Cannabis Legalization

Should Romania Take the 'Green Train'?

September 02, 2015  |  By Theodor Aron Porutiu , Romania

Cannabis Legalization

Photo : Wikimedia Commons

Cannabis legalization has become a more and more discussed topic around the world, mainly due to it recently being legalized (for medicinal or recreational use) in almost 30 states from the US and other countries such as Paraguay or Spain. What about Romania?

Unlike US’s NORML organization, or the” WE’ED like to talk” initiative in the EU, there are no organizations in Romania supporting legalization and people don’t really know that much about weed.  But why would you care? Well, cannabis is used in the US to treat epilepsy, cancer, arthritis and other health problems and it can be a safer alternative to alcohol. It is also of great impact in our society among young adults or adolescents.

In the West, the fact that cannabis is harmless if used in moderation,  and that it helps with many health problems is pretty well known,  due to studies such as the one posted in American Journal of Public Health. Vol. 87 No. 4 9, about it not being deadly (literarelly, it cannot kill you. To put that in perspective, over 26,000 deaths occurred directly from alcohol in the US, in 2013, as data gathered from Prevention Centers suggests), or the one posted in National Academy Press. p.193. 6, about it not leading to violence . Or because of the successful medicinal use in the US, with no consequences, on children with Drevet, or people with arthritis. Moreover, D.A.R.E. (To keep kids off drugs), an anti-drug organization based in the U.S. came out as pro-legalization earlier this month, claiming it is “for the best”.

It is true that it can have bad effects on a person’s body and mind, as found in studies such as “Comparative epidemiology of dependence on tobacco, alcohol, controlled substances, and inhalants: basic findings from the National Comorbidity Survey”. But, as most governmental anti-drug organizations claim, only on “heavy users”, so there’s definitely room for debate here.  

In Romania however, people are not informed on the subject. Although it is the illicit drug of choice here, as studies done by the ANA (Asociatia Nationala Anti-drog) suggest, the vast majority of people don’t know anything about it. “Asociatia pentru Dravet si alte epilepsii rare”  is the only one lobbying for legalization, after its president, Adela Chiricu (whose child has Dravet) saw other children getting cured with cannabis in the US. Unfortunately, they are alone in this, and they do not raise awareness.

Gateway drug

Romanian  “anti-weed” advocates often admit that cannabis has little to no negative effects on the user and acknowledge it’s health benefits, but nonetheless they claim it is dangerous because it is a gateway drug (which means that people using cannabis will end up using harder drugs). I personally know people who started using cannabis and ended up using cocaine, heroin, LSD and other bad stuff. 

One of these people, I’ll call him George, after smoking cannabis got to doing coke, LSD, and just all around screwing up his body in less than a year.

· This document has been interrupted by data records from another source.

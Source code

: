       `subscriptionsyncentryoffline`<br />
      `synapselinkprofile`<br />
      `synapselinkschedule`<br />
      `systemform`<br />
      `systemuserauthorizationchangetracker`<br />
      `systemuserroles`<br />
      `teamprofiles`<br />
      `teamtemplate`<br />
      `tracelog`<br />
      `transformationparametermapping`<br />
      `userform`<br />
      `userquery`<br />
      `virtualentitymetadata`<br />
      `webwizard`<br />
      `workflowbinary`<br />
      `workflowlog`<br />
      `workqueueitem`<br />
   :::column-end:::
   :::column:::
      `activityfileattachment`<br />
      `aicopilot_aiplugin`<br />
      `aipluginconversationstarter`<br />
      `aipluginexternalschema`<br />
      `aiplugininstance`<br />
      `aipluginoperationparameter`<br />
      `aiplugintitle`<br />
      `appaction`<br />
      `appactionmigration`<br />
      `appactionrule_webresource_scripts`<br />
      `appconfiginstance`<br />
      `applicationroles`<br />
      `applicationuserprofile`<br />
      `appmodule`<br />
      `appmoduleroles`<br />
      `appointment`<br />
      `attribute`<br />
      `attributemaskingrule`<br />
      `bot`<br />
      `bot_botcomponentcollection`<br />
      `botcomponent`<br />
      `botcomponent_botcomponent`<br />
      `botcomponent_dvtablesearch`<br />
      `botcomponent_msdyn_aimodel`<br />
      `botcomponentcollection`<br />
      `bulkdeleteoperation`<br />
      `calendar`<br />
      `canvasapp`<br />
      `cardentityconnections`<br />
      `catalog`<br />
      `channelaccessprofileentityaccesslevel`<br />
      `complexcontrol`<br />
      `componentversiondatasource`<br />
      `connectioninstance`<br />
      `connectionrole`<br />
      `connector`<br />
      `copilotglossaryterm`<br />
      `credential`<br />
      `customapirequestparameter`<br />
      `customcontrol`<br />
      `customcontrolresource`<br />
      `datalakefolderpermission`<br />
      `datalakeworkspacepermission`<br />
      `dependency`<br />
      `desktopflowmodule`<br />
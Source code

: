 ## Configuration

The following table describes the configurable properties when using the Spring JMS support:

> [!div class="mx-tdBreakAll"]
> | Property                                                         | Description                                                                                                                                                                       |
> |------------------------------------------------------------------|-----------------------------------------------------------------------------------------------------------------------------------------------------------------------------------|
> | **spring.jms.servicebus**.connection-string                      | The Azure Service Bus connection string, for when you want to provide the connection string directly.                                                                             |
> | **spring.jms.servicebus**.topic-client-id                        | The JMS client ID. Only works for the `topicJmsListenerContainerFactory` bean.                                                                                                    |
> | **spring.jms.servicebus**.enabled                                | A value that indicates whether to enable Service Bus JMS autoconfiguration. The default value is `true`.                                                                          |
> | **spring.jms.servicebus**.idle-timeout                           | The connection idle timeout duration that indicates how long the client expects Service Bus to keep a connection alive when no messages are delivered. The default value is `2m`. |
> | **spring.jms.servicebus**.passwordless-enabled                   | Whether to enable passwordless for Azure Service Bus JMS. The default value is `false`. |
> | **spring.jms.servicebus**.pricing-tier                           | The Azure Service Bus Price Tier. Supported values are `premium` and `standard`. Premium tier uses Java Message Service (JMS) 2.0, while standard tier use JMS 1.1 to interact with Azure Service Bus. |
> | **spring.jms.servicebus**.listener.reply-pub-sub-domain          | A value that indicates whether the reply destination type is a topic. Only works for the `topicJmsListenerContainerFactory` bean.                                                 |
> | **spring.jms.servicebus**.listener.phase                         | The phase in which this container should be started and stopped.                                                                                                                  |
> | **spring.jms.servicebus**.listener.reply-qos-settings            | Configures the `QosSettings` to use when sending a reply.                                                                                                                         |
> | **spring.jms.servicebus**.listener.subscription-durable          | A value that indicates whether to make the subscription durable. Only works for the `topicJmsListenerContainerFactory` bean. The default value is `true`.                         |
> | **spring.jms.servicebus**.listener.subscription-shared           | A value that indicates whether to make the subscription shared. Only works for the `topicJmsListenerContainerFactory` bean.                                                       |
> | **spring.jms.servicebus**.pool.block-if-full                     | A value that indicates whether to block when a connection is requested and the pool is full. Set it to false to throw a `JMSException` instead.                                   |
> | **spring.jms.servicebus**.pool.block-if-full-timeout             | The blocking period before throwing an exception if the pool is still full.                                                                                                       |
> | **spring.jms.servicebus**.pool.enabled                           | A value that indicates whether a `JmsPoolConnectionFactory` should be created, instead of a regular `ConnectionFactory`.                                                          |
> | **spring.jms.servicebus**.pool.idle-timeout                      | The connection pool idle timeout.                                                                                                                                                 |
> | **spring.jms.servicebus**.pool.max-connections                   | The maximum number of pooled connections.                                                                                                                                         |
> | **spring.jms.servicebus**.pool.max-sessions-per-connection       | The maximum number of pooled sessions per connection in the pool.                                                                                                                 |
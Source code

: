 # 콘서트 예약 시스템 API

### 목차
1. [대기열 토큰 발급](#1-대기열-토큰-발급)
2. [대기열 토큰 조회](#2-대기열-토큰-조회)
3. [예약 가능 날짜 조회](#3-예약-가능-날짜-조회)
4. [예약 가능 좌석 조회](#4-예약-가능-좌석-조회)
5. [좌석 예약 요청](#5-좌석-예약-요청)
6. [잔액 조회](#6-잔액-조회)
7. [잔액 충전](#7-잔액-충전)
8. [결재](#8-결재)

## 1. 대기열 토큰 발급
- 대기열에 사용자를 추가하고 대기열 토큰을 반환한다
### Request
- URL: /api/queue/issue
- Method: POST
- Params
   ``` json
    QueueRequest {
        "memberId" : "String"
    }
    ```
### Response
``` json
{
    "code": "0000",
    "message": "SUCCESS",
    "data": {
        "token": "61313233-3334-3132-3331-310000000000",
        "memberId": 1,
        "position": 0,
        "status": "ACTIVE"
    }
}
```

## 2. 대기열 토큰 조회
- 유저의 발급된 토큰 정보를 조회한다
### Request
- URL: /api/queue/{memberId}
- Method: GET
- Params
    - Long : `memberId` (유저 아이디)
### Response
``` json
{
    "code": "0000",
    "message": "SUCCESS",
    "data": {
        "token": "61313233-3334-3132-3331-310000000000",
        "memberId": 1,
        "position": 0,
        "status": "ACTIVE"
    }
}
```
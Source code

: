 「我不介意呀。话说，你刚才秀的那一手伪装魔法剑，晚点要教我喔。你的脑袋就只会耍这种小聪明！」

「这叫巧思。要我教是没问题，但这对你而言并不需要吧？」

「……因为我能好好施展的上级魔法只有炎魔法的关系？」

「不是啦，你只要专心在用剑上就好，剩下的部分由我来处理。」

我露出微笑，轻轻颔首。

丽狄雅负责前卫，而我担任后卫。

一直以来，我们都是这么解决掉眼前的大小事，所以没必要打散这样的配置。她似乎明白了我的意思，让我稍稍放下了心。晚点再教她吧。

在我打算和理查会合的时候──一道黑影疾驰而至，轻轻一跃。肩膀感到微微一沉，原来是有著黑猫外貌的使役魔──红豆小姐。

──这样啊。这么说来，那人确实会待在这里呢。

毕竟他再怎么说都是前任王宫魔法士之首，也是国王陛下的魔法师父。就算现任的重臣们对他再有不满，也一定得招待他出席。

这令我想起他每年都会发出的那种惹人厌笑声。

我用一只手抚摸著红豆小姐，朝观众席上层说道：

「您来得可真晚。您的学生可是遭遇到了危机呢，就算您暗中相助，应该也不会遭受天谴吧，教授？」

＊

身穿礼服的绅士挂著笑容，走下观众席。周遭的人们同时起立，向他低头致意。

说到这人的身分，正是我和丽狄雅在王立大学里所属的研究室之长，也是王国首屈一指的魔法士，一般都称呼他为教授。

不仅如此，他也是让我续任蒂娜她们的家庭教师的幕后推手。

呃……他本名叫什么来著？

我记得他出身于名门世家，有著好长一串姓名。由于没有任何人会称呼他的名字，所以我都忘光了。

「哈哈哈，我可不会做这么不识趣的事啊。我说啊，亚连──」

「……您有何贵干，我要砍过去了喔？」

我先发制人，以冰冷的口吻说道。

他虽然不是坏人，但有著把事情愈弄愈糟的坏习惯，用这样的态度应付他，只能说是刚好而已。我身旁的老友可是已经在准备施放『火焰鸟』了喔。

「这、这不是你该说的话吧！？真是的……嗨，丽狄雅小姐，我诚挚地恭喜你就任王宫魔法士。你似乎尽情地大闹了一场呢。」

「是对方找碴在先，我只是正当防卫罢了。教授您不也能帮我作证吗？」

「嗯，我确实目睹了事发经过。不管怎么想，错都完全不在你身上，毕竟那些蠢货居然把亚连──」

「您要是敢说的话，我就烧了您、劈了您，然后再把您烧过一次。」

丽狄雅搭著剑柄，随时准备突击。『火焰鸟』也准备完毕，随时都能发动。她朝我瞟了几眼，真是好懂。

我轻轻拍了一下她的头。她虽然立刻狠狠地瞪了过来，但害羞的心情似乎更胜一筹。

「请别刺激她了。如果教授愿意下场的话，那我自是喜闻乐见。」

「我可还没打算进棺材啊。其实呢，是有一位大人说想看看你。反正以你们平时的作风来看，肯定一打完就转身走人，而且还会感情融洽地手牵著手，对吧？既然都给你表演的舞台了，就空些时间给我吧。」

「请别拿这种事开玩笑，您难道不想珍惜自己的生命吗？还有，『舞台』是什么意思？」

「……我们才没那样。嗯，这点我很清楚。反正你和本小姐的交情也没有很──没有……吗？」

I asked him if he considers that weed got him to try out harder drugs, to which he said: “All this gateway drug thing is bullshit. Honestly, before weed I was getting drunk regularly. And even if it wasn’t for that, I take any drug that comes my way because I don’t care about the health consequences. I have one life, I want to live it to the fullest, and I see that as being the fullest. If you’re into that healthy sporty lifestyle though it’s likely that you won’t end up doing all the bad things if you smoke weed. I actually know a lot of people that limit themselves to weed. You know, it’s not about the substance itself, it’s about what you want. ” I then asked him if he thinks legalizing cannabis would make it less of a gateway drug, and he responded: “Oh definitely. You can look at the “Dream shop” case, in Romania. Up until 2010, “the shops” (Romanian slang for ethnobotanics) were legal, and all the people I know that where smoking mostly smoked only these light drugs from the shops. They were legal and cheap, so people weren’t so eager to risk their freedom for something just a bit stronger. “

After extensive research, I first smoked cannabis a year ago and have used it occasionally since then. At no point have I felt the need to try something harder, even though I‘ve had the opportunity. I never get drunk anymore, since cannabis provides me with a hangover and regrets-free, fun experience. I also used to have sleeping problems, which have now disappeared. This is my small experience however, so it cannot necessarily account for the big picture.

There’s definitely more to the subject, but I cannot hope to cover it all. In the end, I urge you to inform yourselves. Such a big step as legalizing cannabis is only taken if the people want to.  Should Romania take the “green train”? It’s up to you.